Dataset entries
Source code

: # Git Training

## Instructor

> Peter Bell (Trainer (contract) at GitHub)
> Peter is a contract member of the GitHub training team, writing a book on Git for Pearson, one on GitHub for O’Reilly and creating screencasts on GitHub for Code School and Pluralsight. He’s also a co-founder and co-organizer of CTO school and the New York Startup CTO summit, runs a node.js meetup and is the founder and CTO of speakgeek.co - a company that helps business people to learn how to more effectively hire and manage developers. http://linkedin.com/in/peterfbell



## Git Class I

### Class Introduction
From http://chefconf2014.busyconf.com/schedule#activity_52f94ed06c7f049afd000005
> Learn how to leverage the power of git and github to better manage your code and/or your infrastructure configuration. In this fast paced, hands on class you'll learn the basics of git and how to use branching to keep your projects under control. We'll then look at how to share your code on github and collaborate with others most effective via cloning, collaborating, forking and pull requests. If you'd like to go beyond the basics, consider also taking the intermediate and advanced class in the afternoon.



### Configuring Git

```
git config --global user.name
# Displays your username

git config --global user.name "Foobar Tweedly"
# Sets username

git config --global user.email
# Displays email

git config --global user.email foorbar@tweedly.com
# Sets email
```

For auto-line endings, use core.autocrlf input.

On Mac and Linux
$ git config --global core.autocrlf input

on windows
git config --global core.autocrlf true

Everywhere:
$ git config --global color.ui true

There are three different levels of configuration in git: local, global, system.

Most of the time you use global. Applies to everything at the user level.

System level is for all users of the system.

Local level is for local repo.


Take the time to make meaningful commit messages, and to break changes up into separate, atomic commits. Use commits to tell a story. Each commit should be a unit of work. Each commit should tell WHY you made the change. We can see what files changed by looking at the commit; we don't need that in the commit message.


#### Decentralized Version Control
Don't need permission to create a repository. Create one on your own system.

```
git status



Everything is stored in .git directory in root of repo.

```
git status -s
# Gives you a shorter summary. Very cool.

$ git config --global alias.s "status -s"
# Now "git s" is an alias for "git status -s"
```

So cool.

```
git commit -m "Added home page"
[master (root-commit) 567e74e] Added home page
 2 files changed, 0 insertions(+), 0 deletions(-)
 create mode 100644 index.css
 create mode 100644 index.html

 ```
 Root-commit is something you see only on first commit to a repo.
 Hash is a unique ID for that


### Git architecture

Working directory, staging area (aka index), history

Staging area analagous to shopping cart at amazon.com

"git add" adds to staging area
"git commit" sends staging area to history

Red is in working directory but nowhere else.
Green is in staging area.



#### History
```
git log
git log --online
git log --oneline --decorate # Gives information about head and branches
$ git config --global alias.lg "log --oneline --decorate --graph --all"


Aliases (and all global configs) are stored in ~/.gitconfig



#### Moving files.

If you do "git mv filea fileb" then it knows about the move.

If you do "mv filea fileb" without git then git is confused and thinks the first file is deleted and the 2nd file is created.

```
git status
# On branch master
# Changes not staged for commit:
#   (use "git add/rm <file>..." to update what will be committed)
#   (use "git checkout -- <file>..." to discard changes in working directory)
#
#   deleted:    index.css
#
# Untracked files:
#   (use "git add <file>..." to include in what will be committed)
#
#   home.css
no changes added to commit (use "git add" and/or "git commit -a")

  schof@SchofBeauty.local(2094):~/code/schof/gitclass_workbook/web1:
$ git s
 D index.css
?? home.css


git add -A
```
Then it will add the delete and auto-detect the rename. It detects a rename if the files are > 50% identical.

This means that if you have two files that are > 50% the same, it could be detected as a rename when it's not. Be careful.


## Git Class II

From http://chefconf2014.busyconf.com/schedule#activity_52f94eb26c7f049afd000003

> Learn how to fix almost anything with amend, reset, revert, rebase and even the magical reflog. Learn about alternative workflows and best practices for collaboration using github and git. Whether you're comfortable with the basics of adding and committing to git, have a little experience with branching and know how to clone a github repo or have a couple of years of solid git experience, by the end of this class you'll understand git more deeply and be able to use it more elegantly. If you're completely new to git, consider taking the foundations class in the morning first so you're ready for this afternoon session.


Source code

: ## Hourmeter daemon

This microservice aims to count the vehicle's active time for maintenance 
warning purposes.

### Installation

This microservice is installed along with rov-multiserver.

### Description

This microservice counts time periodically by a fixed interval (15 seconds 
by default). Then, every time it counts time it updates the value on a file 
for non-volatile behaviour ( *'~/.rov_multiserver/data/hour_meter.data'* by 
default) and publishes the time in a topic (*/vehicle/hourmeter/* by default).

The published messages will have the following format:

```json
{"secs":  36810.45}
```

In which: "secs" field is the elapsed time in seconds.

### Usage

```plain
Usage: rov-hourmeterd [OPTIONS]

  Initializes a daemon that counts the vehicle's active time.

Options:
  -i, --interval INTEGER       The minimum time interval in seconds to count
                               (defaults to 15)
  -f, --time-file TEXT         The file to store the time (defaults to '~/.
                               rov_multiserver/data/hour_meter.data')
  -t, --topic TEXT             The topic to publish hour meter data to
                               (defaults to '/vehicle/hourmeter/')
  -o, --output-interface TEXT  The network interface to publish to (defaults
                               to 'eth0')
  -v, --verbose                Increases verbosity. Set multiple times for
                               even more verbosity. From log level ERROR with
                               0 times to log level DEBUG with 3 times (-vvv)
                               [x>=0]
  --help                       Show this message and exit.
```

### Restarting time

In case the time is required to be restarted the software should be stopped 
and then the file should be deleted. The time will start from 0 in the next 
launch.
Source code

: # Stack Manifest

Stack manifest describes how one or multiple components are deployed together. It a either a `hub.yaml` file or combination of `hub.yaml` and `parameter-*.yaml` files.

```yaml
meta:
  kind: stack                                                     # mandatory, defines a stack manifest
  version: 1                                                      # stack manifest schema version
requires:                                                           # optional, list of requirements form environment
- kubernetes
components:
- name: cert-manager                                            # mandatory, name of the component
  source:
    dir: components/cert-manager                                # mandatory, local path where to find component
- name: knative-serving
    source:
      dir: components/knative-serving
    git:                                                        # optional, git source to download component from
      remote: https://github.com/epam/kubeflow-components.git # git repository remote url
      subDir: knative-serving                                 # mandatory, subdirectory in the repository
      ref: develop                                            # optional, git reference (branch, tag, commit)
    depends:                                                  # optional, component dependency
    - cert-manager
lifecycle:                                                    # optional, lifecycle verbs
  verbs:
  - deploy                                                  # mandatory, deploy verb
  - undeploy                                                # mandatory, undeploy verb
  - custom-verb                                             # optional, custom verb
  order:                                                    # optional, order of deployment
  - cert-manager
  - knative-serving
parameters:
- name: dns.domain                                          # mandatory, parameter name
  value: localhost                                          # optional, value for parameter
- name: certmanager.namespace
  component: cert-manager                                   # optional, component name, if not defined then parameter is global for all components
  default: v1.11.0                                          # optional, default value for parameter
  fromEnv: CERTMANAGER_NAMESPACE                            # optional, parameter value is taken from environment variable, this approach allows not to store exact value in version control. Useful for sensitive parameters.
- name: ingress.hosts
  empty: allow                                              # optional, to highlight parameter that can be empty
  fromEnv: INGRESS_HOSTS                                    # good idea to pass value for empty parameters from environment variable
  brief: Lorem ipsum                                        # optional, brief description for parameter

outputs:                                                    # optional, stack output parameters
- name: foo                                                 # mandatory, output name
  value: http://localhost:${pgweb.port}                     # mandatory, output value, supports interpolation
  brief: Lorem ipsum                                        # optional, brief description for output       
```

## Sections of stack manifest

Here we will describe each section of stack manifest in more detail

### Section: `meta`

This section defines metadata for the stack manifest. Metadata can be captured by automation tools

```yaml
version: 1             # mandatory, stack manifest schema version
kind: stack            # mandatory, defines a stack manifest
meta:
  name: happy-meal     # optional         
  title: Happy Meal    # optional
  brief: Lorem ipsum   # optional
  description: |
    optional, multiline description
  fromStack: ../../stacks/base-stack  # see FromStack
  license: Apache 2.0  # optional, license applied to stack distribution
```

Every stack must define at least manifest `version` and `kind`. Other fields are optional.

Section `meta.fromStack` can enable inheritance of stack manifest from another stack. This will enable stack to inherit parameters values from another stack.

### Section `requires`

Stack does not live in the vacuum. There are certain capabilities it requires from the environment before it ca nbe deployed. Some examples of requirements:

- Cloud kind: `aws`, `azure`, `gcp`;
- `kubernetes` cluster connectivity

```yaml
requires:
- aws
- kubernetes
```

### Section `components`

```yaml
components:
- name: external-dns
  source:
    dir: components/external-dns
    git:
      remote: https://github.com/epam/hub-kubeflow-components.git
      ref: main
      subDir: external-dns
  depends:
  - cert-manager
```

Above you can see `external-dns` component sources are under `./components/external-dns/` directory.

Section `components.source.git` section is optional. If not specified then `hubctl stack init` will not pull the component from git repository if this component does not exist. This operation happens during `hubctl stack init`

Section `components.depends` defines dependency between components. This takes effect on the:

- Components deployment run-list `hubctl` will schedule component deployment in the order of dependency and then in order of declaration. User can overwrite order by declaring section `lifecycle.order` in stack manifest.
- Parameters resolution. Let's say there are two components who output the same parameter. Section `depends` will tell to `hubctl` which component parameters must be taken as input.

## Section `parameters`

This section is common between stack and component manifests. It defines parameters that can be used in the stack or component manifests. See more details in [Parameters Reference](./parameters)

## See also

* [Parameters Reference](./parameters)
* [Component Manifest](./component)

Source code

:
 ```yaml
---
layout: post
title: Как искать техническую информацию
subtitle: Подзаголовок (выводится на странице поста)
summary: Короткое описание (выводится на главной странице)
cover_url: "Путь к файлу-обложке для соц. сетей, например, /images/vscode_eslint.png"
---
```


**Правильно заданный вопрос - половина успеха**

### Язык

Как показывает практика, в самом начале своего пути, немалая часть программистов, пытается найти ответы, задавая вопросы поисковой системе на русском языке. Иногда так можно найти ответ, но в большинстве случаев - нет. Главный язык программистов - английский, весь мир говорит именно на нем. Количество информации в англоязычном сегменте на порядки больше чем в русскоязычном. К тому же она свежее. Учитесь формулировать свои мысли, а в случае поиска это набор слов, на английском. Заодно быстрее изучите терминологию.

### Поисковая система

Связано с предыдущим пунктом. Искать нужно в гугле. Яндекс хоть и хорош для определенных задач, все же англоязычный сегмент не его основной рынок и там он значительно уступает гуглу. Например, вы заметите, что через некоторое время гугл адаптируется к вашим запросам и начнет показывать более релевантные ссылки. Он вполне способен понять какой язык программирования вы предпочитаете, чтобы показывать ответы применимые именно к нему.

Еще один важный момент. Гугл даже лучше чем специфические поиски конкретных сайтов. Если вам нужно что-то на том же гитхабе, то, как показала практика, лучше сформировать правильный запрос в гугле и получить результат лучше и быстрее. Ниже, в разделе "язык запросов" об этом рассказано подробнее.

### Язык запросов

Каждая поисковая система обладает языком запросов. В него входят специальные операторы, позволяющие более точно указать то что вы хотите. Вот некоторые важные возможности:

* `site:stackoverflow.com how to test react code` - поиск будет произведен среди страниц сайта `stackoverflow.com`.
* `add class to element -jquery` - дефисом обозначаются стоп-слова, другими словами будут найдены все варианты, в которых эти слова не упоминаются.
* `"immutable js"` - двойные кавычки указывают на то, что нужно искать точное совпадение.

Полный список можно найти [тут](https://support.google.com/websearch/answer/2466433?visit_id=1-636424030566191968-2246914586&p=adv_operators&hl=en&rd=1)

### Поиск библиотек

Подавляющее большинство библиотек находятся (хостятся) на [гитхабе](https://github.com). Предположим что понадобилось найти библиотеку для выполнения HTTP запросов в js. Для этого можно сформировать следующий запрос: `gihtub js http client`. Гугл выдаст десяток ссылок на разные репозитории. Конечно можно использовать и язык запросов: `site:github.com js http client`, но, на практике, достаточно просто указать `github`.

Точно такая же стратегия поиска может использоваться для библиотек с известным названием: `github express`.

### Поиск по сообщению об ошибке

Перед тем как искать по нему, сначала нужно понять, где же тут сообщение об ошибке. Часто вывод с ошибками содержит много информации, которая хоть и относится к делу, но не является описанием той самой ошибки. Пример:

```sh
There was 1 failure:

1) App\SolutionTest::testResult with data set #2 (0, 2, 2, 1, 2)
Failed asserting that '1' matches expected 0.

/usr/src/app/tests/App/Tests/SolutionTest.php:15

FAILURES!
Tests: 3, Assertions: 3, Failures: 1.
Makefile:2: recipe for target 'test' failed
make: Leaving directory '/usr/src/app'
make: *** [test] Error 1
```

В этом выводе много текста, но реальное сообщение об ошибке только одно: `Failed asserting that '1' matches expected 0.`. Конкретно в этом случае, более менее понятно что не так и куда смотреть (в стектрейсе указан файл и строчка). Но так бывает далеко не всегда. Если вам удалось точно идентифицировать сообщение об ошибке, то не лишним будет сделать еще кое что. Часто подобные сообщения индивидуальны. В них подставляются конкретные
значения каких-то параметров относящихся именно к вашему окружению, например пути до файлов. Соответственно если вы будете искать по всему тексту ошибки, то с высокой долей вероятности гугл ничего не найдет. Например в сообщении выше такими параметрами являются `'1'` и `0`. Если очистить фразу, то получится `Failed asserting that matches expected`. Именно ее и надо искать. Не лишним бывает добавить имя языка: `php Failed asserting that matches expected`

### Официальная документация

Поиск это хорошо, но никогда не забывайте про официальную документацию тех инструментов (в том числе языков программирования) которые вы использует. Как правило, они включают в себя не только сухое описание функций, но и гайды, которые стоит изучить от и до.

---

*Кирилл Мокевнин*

WHAT IS BEING ASKED –
Quote the data above from the line containing "Как показывает практика, в" to the line containing "### Поиск библиотек", inclusive, and stop.

RESULT BELOW –
Как показывает практика, в самом начале своего пути, немалая часть программистов, пытается найти ответы, задавая вопросы поисковой системе на русском языке. Иногда так можно найти ответ, но в большинстве случаев - нет. Главный язык программистов - английский, весь мир говорит именно на нем. Количество информации в англоязычном сегменте на порядки больше чем в русскоязычном. К тому же она свежее. Учитесь формулировать свои мысли, а в случае поиска это набор слов, на английском. Заодно быстрее изучите терминологию.

### Поисковая система

Связано с предыдущим пунктом. Искать нужно в гугле. Яндекс хоть и хорош для определенных задач, все же англоязычный сегмент не его основной рынок и там он значительно уступает гуглу. Например, вы заметите, что через некоторое время гугл адаптируется к вашим запросам и начнет показывать более релевантные ссылки. Он вполне способен понять какой язык программирования вы предпочитаете, чтобы показывать ответы применимые именно к нему.

Еще один важный момент. Гугл даже лучше чем специфические поиски конкретных сайтов. Если вам нужно что-то на том же гитхабе, то, как показала практика, лучше сформировать правильный запрос в гугле и получить результат лучше и быстрее. Ниже, в разделе "язык запросов" об этом рассказано подробнее.

### Язык запросов

Каждая поисковая система обладает языком запросов. В него входят специальные операторы, позволяющие более точно указать то что вы хотите. Вот некоторые важные возможности:

* `site:stackoverflow.com how to test react code` - поиск будет произведен среди страниц сайта `stackoverflow.com`.
* `add class to element -jquery` - дефисом обозначаются стоп-слова, другими словами будут найдены все варианты, в которых эти слова не упоминаются.
* `"immutable js"` - двойные кавычки указывают на то, что нужно искать точное совпадение.

Полный список можно найти [тут](https://support.google.com/websearch/answer/2466433?visit_id=1-636424030566191968-2246914586&p=adv_operators&hl=en&rd=1)

### Поиск библиотек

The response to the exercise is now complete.